Hereinafter, an embodiment relating to a direction identification mark and a method of attaching the mark will be described.
(First embodiment)
A first embodiment will be described.
In the present embodiment, the horizontal width Sxi of the image display plane PL1 is less than the horizontal width Sxo of the overlay plane PL2 (Sxi <Syo), and the vertical width Syi of the image display plane PL1 is less than the vertical width Syo of the overlay plane PL2. (Syi <Syo).

  Then, in step S5, the CPU 10 generates superimposed image data by superimposing the image display plane PL1 and the overlay plane PL2 with their respective centroids as shown in FIG. 5, and a superimposed image based on the generated superimposed image data. G is displayed on the display device 15. In FIG. 5, the outer edge of the image display plane PL1 is shown by a broken line, but this broken line is shown for convenience of explanation and does not need to be shown in the actual display image.

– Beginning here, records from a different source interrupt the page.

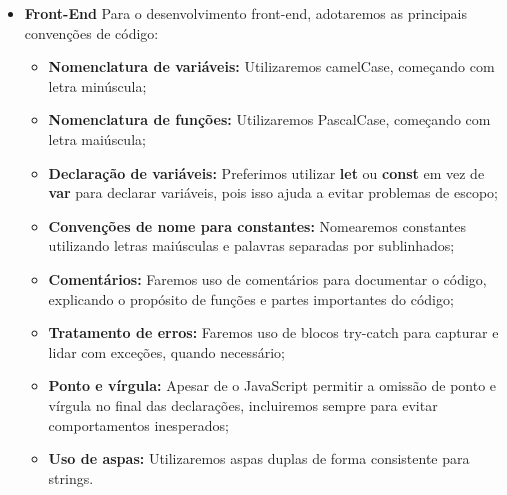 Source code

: \begin{itemize}
    \item \textbf{Front-End}
     Para o desenvolvimento front-end, adotaremos as principais convenções de código:
     \begin{itemize}
        \item \textbf{Nomenclatura de variáveis:}
        Utilizaremos camelCase, começando com letra minúscula;
        \item \textbf{Nomenclatura de funções:}
        Utilizaremos PascalCase, começando com letra maiúscula;
        \item \textbf{Declaração de variáveis:}
        Preferimos utilizar \textbf{let} ou \textbf{const} em vez de \textbf{var} para declarar variáveis, pois isso ajuda a evitar problemas de escopo;
        \item \textbf{Convenções de nome para constantes:}
        Nomearemos constantes utilizando letras maiúsculas e palavras separadas por sublinhados;
        \item \textbf{Comentários:}
        Faremos uso de comentários para documentar o código, explicando o propósito de funções e partes importantes do código;
        \item \textbf{Tratamento de erros:}
        Faremos uso de blocos try-catch para capturar e lidar com exceções, quando necessário;
        \item \textbf{Ponto e vírgula:}
         Apesar de o JavaScript permitir a omissão de ponto e vírgula no final das declarações, incluiremos sempre para evitar comportamentos inesperados;
        \item \textbf{Uso de aspas:}
        Utilizaremos aspas duplas de forma consistente para strings.
     \end{itemize}
\end{itemize}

  When the image display plane PL1 and the overlay plane PL2 are overlapped as described above, a non-overlapping portion of both is generated on the overlay plane PL2. A direction identification mark is attached to this non-overlapping portion. In particular, in the present embodiment, as shown in FIGS. 5A and 5B, a broken line B as a direction identification mark is attached to either one of the upper and lower sides and the left and right sides of the overlay plane PL2. The width of the broken line B is a length that fits in the non-overlapping portion.

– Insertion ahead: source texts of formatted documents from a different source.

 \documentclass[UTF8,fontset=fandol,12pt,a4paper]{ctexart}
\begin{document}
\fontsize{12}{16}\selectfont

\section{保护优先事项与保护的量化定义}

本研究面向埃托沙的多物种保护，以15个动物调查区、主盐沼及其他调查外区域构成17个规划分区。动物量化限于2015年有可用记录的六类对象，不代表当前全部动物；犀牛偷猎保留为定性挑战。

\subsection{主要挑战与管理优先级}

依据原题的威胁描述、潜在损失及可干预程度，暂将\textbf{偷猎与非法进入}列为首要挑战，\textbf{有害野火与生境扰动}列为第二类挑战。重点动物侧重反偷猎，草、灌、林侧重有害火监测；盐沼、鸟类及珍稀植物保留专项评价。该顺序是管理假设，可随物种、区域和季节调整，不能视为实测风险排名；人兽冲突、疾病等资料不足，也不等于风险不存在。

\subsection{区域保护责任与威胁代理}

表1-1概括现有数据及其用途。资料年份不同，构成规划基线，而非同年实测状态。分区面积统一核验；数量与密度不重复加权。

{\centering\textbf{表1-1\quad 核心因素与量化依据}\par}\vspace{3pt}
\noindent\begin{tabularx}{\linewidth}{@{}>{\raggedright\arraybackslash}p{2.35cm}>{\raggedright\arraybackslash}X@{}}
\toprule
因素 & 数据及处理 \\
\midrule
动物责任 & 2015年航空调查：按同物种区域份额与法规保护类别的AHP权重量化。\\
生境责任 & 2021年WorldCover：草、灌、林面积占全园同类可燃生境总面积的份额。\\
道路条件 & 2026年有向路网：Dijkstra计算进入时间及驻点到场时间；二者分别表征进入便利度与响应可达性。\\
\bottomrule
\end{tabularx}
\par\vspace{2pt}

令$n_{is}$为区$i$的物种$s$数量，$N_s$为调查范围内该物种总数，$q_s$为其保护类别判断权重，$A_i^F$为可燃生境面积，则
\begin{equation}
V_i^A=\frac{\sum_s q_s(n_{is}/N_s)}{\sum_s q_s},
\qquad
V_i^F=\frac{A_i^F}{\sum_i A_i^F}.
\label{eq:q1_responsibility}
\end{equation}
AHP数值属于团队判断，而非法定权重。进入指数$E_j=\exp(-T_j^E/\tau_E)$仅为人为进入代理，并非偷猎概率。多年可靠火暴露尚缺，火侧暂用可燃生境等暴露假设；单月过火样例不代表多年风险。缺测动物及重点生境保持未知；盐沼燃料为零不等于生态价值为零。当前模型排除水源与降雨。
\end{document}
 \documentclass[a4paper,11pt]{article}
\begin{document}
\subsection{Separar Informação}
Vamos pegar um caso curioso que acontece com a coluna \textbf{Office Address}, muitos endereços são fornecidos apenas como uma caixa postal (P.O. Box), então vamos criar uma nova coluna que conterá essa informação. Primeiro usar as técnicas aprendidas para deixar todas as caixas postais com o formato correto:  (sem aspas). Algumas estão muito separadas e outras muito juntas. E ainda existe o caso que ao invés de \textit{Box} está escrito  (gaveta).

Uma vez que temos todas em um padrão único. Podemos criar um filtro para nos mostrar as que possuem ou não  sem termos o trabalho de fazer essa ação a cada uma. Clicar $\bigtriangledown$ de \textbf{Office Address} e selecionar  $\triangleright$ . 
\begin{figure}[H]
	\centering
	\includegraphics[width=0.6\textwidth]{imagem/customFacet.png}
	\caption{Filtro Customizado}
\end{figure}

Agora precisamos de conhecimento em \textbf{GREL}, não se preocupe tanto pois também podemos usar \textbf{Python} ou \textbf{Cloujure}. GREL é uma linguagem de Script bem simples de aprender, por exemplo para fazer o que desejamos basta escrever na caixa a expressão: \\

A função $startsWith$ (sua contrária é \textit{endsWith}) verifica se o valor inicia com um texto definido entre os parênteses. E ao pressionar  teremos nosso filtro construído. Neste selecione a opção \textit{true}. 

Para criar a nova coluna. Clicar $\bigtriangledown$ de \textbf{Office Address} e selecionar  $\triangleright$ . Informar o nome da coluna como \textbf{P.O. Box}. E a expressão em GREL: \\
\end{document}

Here, how to attach the broken line B will be described.
The tag [0020, 0020] described above includes first identification information given by the direction from the first pixel in the first row of the medical image data to the last pixel in the row (from left to right of the image), and the medical image. And second identification information given by the direction of the last pixel in the column (from top to bottom of the image) from the first pixel in the first column of data. As each identification information, for example, any of A (Anterior: front), P (Posterior: back), R (Right: right), L (Left: left), H (Head: head), F (Foot: foot) Is written.

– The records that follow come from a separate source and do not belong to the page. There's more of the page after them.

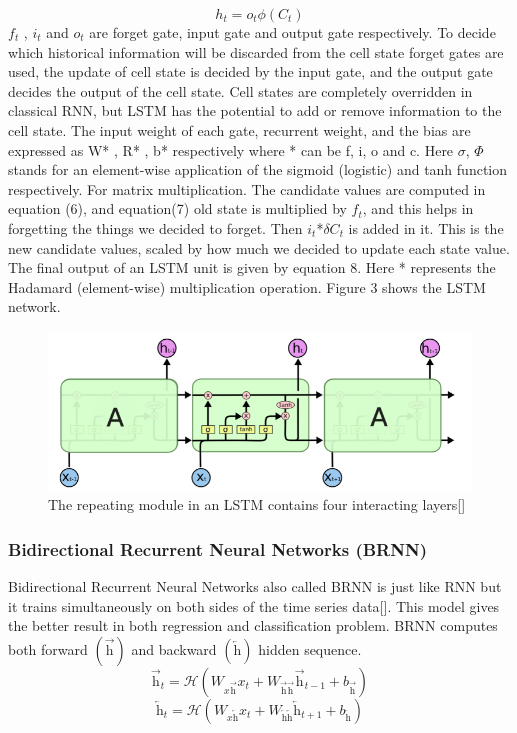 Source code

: \documentclass[12pt,a4paper]{article}
\begin{document}
\begin{equation}
    h_t = o_t\phi(C_t)
\end{equation}
$f_t$ , $i_t$ and $o_t$ are forget gate, input gate and output gate respectively. To decide which
historical information will be discarded from the cell state forget gates are used, the update of
cell state is decided by the input gate, and the output
gate decides the output of the cell state. Cell states are completely overridden in classical RNN, but LSTM has the potential to add
or remove information to the cell state. The input weight of each gate, recurrent weight, and the
bias are expressed as W* , R* , b*  respectively where * can be f, i, o and c. Here $\sigma$, $\Phi$ stands
for an element-wise application of the sigmoid (logistic) and tanh function respectively. For matrix
multiplication. The candidate values are computed in equation (6), and equation(7) old state
is multiplied by $f_t$, and this helps in forgetting the things we decided to forget. Then $i_t$*$\delta C_t$ is
added in it. This is the new candidate values, scaled by how much we decided to update each state
value. The final output of an LSTM unit is given by equation 8. Here * represents the Hadamard
(element-wise) multiplication operation. Figure 3 shows the LSTM network.
\begin{figure}[h]
    \centering
    \includegraphics[width=5in]{lstm.png}
    \caption{The repeating module in an LSTM contains four interacting layers[]}
    \label{fig:lstm}
\end{figure}

\subsubsection{Bidirectional Recurrent Neural Networks (BRNN)}
Bidirectional Recurrent Neural Networks also called BRNN is just like RNN but it trains simultaneously on both sides of the time series data[]. This model gives the better result in both regression and classification problem. BRNN computes both forward $(\overrightarrow{\text{h}})$ and backward $(\overleftarrow{\text{h}})$ hidden sequence.
\begin{equation}
    \overrightarrow{\text{h}}_t = \mathcal{H}(W_{x\overrightarrow{\text{h}}} x_t + W_{\overrightarrow{\text{h}} \overrightarrow{\text{h}}} \overrightarrow{\text{h}}_{t-1} + b_{\overrightarrow{\text{h}}})
\end{equation}
\begin{equation}
    \overleftarrow{\text{h}}_t = \mathcal{H}(W_{x\overleftarrow{\text{h}}} x_t + W_{\overleftarrow{\text{h}} \overleftarrow{\text{h}}} \overleftarrow{\text{h}}_{t+1} + b_{\overleftarrow{\text{h}}})
\end{equation}
\end{document}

  In step S4, the CPU 10 refers to the first identification information and the second identification information written in the tags [0020, 0020] in the tag information, and determines the imaging direction of the medical image from these identification information. Then, for example, the CPU 10 writes the broken lines B on the two sides corresponding to the back side and the left side of the subject in the overlay plane PL2 for writing the direction identification mark.

  FIG. 5A shows a case where the left side of the superimposed image G is the left side of the subject and the lower side is the back side of the subject. Therefore, the broken line B is attached to the left side and the lower side of the superimposed image G. FIG. 5B shows a case where the right side of the superimposed image G is the left side of the subject and the upper side is the back side of the subject. Therefore, the broken line B is attached to the right side and the upper side of the superimposed image G.

  FIG. 6 shows a plurality of superimposed images G (G1, G2, G3, G4, G5, G6) displayed on the display device 15 at the same time. In the superimposed images G1 to G4 and G6, since the broken line B is attached to the left side and the lower side, it can be seen that the left side is the left side of the subject and the lower side is the back side of the subject. In the superimposed image G5, since the broken line B is attached to the right side and the upper side, it can be seen that the right side is the left side of the subject and the upper side is the back side of the subject.

(Second Embodiment)
A second embodiment will be described.
This embodiment is different from the first embodiment in that a slit S1 as shown in FIG. The slit S1 is positioned at a non-overlapping portion between the image display plane PL1 and the overlay plane PL2.

  In step S4, the CPU 10 refers to the first identification information and the second identification information written in the tags [0020, 0020] in the tag information, and determines the imaging direction of the medical image from these identification information. Then, for example, the CPU 10 writes the slits S1 on two sides corresponding to the back side and the left side of the subject in the overlay plane PL2 for writing the direction identification mark.

  FIG. 7A shows a case where the left side of the superimposed image G is the left side of the subject and the lower side is the back side of the subject. Therefore, the slit S1 is attached to the left side and the lower side of the superimposed image G. FIG. 7B shows a case where the right side of the superimposed image G is the left side of the subject and the upper side is the back side of the subject. Therefore, the slit S1 is attached to the right side and the upper side of the superimposed image G.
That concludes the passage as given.